CUSIP: 641288105
Page: Page 7 of 10
Item 3. Source and Amount of Funds or Other Consideration
On April 26, 2021, the Reporting Persons acquired (i) 588,235 shares (the “IPO Shares”) of the Common Stock in connection with the Issuer’s initial public offering, and (ii) upon the closing of the Issuer’s initial public offering, 3,454,422 shares of the Common Stock in connection with the automatic conversion (on a one-for-one basis) of each share of the Issuer’s Series B Preferred Stock (the “Preferred Stock”) then held by the Reporting Persons. This resulted in the Reporting Persons acquiring an aggregate of 4,042,657 shares (the “Shares”) of the Common Stock.
The shares of the Preferred Stock and the IPO Shares were purchased for an aggregate purchase price of approximately $25.0 million. These acquisitions were funded with the working capital of Accelmed LP.
Item 4. Purpose of the Transaction
The responses set forth in Item 3 and 6 hereof are incorporated by reference in their entirety.
The Reporting Persons acquired its positions in the shares of Preferred Stock, and subsequently the Shares, in the belief that they represented an attractive investment opportunity.
The Reporting Persons, among other things, intends to have discussions with representatives of the Issuer’s management and board of directors relating to a variety of matters that the Reporting Persons believe will increase shareholder value, including, operational, financial, corporate governance, management, capitalization, accounting, strategic direction, and share performance matters.
The Reporting Persons intend to engage in discussions with other current or prospective shareholders, industry analysts, existing or potential strategic partners, investment and financing professionals, and other third parties regarding a variety of matters relating to the Issuer and the shares of Common Stock, including each of the operational, financial, corporate governance, management, capitalization, accounting, strategic direction and share performance matters noted herein. The Reporting Persons may also take other steps seeking to bring about changes to increase shareholder value.
The Reporting Persons may from time to time and at any time: (i) acquire additional shares of Common Stock and/or other securities and/or instruments (including equity, debt or other securities or instruments) of the Issuer (or its affiliates) in the open market, in privately negotiated transactions, or otherwise; (ii) dispose of any or all of their shares of Common Stock and/or other securities and/or instruments of the Issuer (or its affiliates) in the open market, in privately negotiated transactions, or otherwise; (iii) enter into swap and/or other derivative transactions with broker-dealers and/or financial institutions counterparties with respect to the securities of the Issuer (or its affiliates) which may be deemed to either increase or decrease the Reporting Persons economic exposure to the value of the shares of Common Stock or other securities of the Issuer); and/or (iv) engage in any other hedging or similar transactions with respect to the shares of Common Stock and/or other securities or instruments of the Issuer.

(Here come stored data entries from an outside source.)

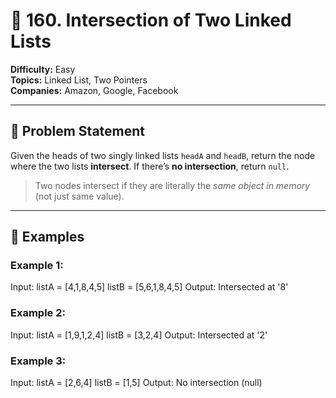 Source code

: # 🔗 160. Intersection of Two Linked Lists

**Difficulty:** Easy  
**Topics:** Linked List, Two Pointers  
**Companies:** Amazon, Google, Facebook

---

## 🧠 Problem Statement

Given the heads of two singly linked lists `headA` and `headB`, return the node where the two lists **intersect**. If there’s **no intersection**, return `null`.

> Two nodes intersect if they are literally the *same object in memory* (not just same value).

---

## 🧪 Examples

### Example 1:
Input:
listA = [4,1,8,4,5]
listB = [5,6,1,8,4,5]
Output: Intersected at '8'


### Example 2:
Input:
listA = [1,9,1,2,4]
listB = [3,2,4]
Output: Intersected at '2'

### Example 3:
Input:
listA = [2,6,4]
listB = [1,5]
Output: No intersection (null)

Notwithstanding anything contained herein, the Reporting Persons specifically reserve the right to change their intention with respect to any or all of such matters. In reaching any decision as to their course of action (as well as to the specific elements thereof), the Reporting Persons currently expect that they would take into consideration a variety of factors, including, but not limited to, the following: the Issuer’s business and prospects; other developments concerning the Issuer and its businesses generally; other business opportunities available to the Reporting Persons; developments with respect to the business of the Reporting Persons; changes in law and government regulations; general economic conditions; and money and stock market conditions, including the market price of the securities of the Issuer.
Except as set forth in this Item 4 of this Schedule 13D, the Reporting Persons do not have any present plans or proposals that relate to or would result in any of the actions specified in clauses (a) through (j) of the instructions to Item 4 of this Schedule 13D.
Item 5. Interest in Securities of the Issuer
The information set forth in or incorporated by reference in Items 2, 3, 4 and on the cover pages of this Schedule 13D is incorporated by reference in its entirety into this Item 5.
(a) and (b) – As of the date hereof, the Reporting Persons hold 4,042,657 shares of the Common, representing approximately 16.2% of the outstanding shares of the Common Stock, based on 24,903,146 shares of the Common Stock outstanding as of November 4, 2022, as disclosed by the Issuer in its Form 10-Q for the quarterly period ended September 30, 2022.